TO DO.
Could you count the lines in the entries beneath that hold the word "texttt"? Respond with the number alone.

TASK MATERIAL.
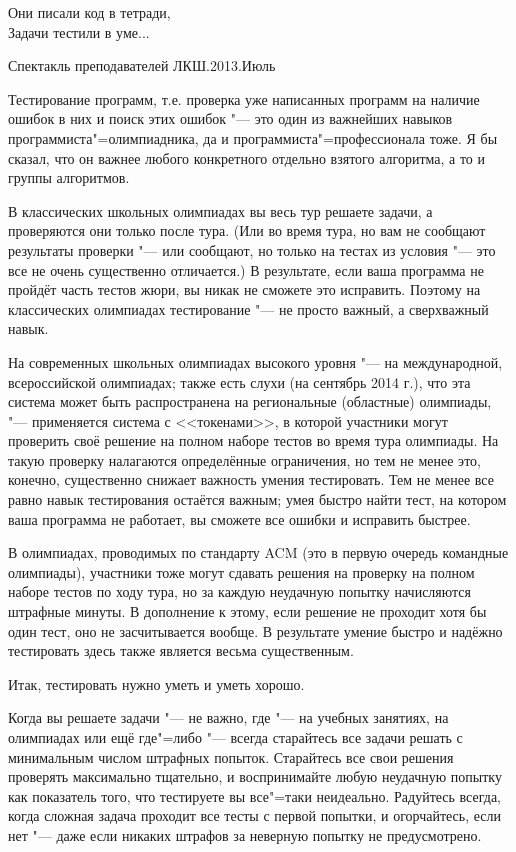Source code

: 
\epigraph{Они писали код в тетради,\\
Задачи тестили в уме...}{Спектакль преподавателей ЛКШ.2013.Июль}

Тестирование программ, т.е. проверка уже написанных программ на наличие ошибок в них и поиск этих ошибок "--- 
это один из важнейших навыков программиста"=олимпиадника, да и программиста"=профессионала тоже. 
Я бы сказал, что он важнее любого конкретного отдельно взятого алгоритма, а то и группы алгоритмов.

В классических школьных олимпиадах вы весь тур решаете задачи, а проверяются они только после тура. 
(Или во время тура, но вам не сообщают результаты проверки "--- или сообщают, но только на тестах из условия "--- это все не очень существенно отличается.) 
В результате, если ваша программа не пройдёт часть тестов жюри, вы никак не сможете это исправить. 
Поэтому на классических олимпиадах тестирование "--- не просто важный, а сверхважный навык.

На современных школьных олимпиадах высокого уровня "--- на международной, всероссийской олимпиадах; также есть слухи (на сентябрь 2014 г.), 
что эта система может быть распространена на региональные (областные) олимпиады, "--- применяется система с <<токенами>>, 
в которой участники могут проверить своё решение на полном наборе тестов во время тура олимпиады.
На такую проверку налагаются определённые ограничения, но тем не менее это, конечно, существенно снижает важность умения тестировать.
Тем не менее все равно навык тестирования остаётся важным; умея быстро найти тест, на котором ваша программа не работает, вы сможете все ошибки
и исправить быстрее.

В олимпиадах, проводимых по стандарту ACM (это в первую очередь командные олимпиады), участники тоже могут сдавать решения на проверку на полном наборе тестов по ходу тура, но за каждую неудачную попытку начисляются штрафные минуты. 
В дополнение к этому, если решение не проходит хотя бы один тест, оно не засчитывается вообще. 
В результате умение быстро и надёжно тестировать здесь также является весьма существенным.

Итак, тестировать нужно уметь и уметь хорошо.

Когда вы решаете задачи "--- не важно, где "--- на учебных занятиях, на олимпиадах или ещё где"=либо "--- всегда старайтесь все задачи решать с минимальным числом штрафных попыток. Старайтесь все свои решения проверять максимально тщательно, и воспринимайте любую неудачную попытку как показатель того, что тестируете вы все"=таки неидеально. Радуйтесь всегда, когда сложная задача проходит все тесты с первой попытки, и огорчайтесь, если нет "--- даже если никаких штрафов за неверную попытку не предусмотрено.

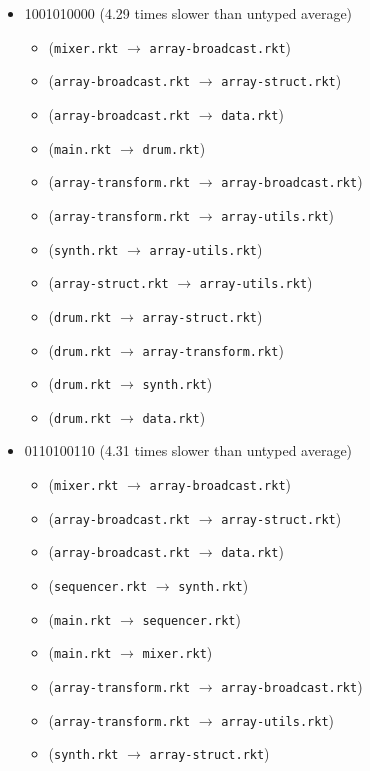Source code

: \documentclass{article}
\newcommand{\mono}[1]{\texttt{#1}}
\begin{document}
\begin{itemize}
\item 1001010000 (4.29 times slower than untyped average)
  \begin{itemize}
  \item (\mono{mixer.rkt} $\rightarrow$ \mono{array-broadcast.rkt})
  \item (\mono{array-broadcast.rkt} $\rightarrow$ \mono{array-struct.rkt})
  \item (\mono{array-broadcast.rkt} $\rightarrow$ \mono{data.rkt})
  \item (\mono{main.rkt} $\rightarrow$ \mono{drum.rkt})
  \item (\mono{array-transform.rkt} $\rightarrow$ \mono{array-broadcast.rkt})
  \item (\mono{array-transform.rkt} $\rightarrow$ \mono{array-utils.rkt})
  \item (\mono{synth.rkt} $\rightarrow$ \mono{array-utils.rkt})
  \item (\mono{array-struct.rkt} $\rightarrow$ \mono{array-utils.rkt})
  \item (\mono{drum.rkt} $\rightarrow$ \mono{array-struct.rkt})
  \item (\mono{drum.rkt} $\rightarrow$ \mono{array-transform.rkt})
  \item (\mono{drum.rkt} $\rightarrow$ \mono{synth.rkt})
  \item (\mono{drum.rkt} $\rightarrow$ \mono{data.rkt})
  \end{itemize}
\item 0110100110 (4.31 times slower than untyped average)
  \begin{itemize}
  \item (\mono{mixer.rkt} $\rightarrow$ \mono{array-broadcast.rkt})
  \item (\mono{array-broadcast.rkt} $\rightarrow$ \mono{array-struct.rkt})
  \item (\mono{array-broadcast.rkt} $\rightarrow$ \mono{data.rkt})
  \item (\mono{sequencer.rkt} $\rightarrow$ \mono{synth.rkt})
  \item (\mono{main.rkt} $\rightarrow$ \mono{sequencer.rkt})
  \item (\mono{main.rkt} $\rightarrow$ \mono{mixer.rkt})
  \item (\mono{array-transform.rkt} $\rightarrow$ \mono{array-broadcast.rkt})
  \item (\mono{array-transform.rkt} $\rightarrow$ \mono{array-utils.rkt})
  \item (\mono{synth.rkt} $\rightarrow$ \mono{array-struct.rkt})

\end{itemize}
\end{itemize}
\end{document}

...

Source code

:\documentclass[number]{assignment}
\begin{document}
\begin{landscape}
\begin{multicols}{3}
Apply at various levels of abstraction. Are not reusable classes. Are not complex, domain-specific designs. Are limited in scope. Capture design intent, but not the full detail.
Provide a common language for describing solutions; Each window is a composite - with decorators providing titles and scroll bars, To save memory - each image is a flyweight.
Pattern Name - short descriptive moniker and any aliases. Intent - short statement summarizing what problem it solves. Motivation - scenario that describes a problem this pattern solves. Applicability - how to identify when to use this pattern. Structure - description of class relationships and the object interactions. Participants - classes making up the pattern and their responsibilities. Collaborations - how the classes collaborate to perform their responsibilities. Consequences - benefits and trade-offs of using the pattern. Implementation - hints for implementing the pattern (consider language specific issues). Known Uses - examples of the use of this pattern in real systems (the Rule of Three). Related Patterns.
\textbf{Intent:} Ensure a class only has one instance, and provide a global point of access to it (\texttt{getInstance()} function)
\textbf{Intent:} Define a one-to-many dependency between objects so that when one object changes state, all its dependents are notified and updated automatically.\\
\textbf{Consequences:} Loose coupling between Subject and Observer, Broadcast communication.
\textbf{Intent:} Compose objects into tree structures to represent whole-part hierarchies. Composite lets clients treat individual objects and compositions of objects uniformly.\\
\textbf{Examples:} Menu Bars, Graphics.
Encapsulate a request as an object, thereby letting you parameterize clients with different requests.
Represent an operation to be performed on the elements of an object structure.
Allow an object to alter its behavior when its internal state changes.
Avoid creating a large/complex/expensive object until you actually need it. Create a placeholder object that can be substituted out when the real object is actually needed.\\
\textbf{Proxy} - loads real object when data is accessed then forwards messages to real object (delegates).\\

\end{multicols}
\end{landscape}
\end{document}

TASK OUTPUT.
2